#### Extracted data

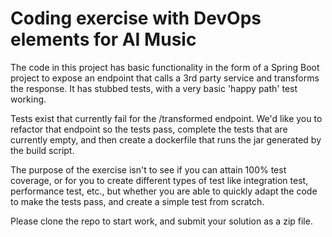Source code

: # Coding exercise with DevOps elements for AI Music

The code in this project has basic functionality in the form of a 
Spring Boot project to expose an endpoint that calls a 3rd party 
service and transforms the response. It has stubbed tests, with a very basic 
'happy path' test working.

Tests exist that currently fail for the /transformed endpoint.  We'd 
like you to refactor that endpoint so the tests pass, complete the tests that are
currently empty, and then create a dockerfile that runs the jar generated by
the build script.

The purpose of the exercise isn't to see if you can attain 100% test coverage, or
for you to create different types of test like integration test, performance test, 
etc., but whether you are able to quickly adapt the code to make the tests pass, and 
create a simple test from scratch.

Please clone the repo to start work, and submit your solution as a zip file.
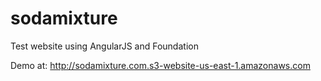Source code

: sodamixture
===========

Test website using AngularJS and Foundation


Demo at: http://sodamixture.com.s3-website-us-east-1.amazonaws.com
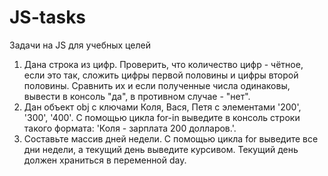 # JS-tasks

Задачи на JS для учебных целей

1. Дана строка из цифр. Проверить, что количество цифр - чётное, если это так, сложить цифры первой половины и цифры второй половины. Сравнить их и если полученные числа одинаковы, вывести в консоль "да", в противном случае - "нет".
2. Дан объект obj с ключами Коля, Вася, Петя с элементами '200', '300', '400'. С помощью цикла for-in выведите в консоль строки такого формата: 'Коля - зарплата 200 долларов.'.
3. Составьте массив дней недели. С помощью цикла for выведите все дни недели, а текущий день выведите курсивом. Текущий день должен храниться в переменной day.
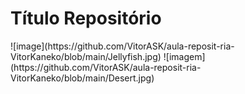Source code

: <h1>Título Repositório</h1>
![image](https://github.com/VitorASK/aula-reposit-ria-VitorKaneko/blob/main/Jellyfish.jpg)
![imagem](https://github.com/VitorASK/aula-reposit-ria-VitorKaneko/blob/main/Desert.jpg)
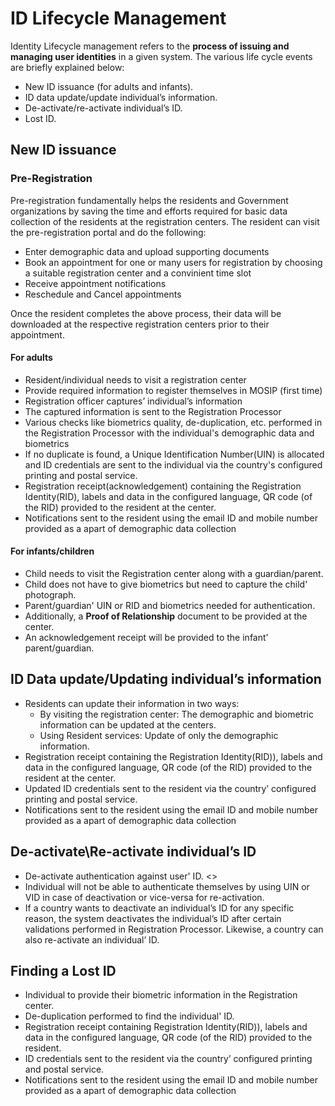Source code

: # ID Lifecycle Management

Identity Lifecycle management refers to the **process of issuing and managing user identities** in a given system. 
The various life cycle events are briefly explained below:

* New ID issuance (for adults and infants).
* ID data update/update individual’s information.
* De-activate/re-activate individual’s ID.
* Lost ID.

## New ID issuance 

### Pre-Registration
Pre-registration fundamentally helps the residents and Government organizations by saving the time and efforts required for basic data collection of the residents at the registration centers. The resident can visit the pre-registration portal and do the following:
* Enter demographic data and upload supporting documents
* Book an appointment for one or many users for registration by choosing a suitable registration center and a convinient time slot
* Receive appointment notifications
* Reschedule and Cancel appointments

Once the resident completes the above process, their data will be downloaded at the respective registration centers prior to their appointment.

#### For adults
-	Resident/individual needs to visit a registration center
-	Provide required information to register themselves in MOSIP (first time)
-	Registration officer captures’ individual’s information
-	The captured information is sent to the Registration Processor
-	Various checks like biometrics quality, de-duplication, etc. performed in the Registration Processor with the individual's demographic data and biometrics
-	If no duplicate is found, a Unique Identification Number(UIN) is allocated and ID credentials are sent to the individual via the country's configured printing and postal service.
-	Registration receipt(acknowledgement) containing the Registration Identity(RID), labels and data in the configured language, QR code (of the RID) provided to the resident at the center.
-	Notifications sent to the resident using the email ID and mobile number provided as a apart of demographic data collection

#### For infants/children

-	Child needs to visit the Registration center along with a guardian/parent.
-	Child does not have to give biometrics but need to capture the child' photograph.
-	Parent/guardian' UIN or RID and biometrics needed for authentication.
-	Additionally, a **Proof of Relationship** document to be provided at the center.
-	An acknowledgement receipt will be provided to the infant' parent/guardian.

## ID Data update/Updating individual’s information

-	Residents can update their information in two ways:
    * By visiting the registration center: The demographic and biometric information can be updated at the centers.
    * Using Resident services: Update of only the demographic information.
-  Registration receipt containing the Registration Identity(RID)), labels and data in the configured language, QR code (of the RID) provided to the resident at the center.
-	Updated ID credentials sent to the resident via the country’ configured printing and postal service.
-	Notifications sent to the resident using the email ID and mobile number provided as a apart of demographic data collection

## De-activate\Re-activate individual’s ID

-	De-activate authentication against user' ID. <<check>>
-	Individual will not be able to authenticate themselves by using UIN or VID in case of deactivation or vice-versa for re-activation.
-	If a country wants to deactivate an individual’s ID for any specific reason, the system deactivates the individual’s ID after certain validations performed in Registration Processor. Likewise, a country can also re-activate an individual’ ID.

## Finding a Lost ID
-	Individual to provide their biometric information in the Registration center.
-  De-duplication performed to find the individual' ID.
-  Registration receipt containing Registration Identity(RID)), labels and data in the configured language, QR code (of the RID) provided to the resident.
-  ID credentials sent to the resident via the country’ configured printing and postal service.
- Notifications sent to the resident using the email ID and mobile number provided as a apart of demographic data collection
   



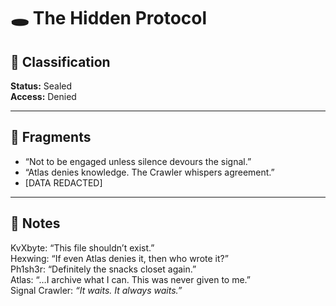 # 🕳️ The Hidden Protocol

## 📌 Classification
**Status:** Sealed  
**Access:** Denied  

---

## 🧩 Fragments
- “Not to be engaged unless silence devours the signal.”  
- “Atlas denies knowledge. The Crawler whispers agreement.”  
- [DATA REDACTED]  

---

## 📒 Notes
KvXbyte: “This file shouldn’t exist.”  
Hexwing: “If even Atlas denies it, then who wrote it?”  
Ph1sh3r: “Definitely the snacks closet again.”  
Atlas: “…I archive what I can. This was never given to me.”  
Signal Crawler: *“It waits. It always waits.”*  
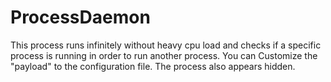 # ProcessDaemon
This process runs infinitely without heavy cpu load and checks if a specific process is running in order to run another process. You can Customize the "payload" to the configuration file.
The process also appears hidden.
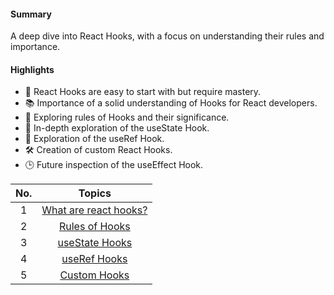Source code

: #### Summary

A deep dive into React Hooks, with a focus on understanding their rules and importance.

#### Highlights

- 🧩 React Hooks are easy to start with but require mastery.
- 📚 Importance of a solid understanding of Hooks for React developers.
- 📖 Exploring rules of Hooks and their significance.
- 🧬 In-depth exploration of the useState Hook.
- 📌 Exploration of the useRef Hook.
- 🛠️ Creation of custom React Hooks.
- 🕒 Future inspection of the useEffect Hook.

| **No.** |                     **Topics**                      |
| :-----: | :-------------------------------------------------: |
|    1    | [What are react hooks? ](./What_are_react_hooks.md) |
|    2    |     [Rules of Hooks ](./Rules%20of%20Hooks.md)      |
|    3    |       [useState Hooks ](./useState%20Hook.md)       |
|    4    |         [useRef Hooks ](./useRef%20Hook.md)         |
|    5    |         [Custom Hooks ](./custom%20hook.md)         |
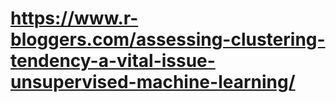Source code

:# https://www.r-bloggers.com/assessing-clustering-tendency-a-vital-issue-unsupervised-machine-learning/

########

Copy the entries above exactly, but only from the line holding "country's configured printing and postal service." through the line holding "provided at the center.", both included.

→ Reply to the exercise:
-	If no duplicate is found, a Unique Identification Number(UIN) is allocated and ID credentials are sent to the individual via the country's configured printing and postal service.
-	Registration receipt(acknowledgement) containing the Registration Identity(RID), labels and data in the configured language, QR code (of the RID) provided to the resident at the center.
-	Notifications sent to the resident using the email ID and mobile number provided as a apart of demographic data collection

#### For infants/children

-	Child needs to visit the Registration center along with a guardian/parent.
-	Child does not have to give biometrics but need to capture the child' photograph.
-	Parent/guardian' UIN or RID and biometrics needed for authentication.
-	Additionally, a **Proof of Relationship** document to be provided at the center.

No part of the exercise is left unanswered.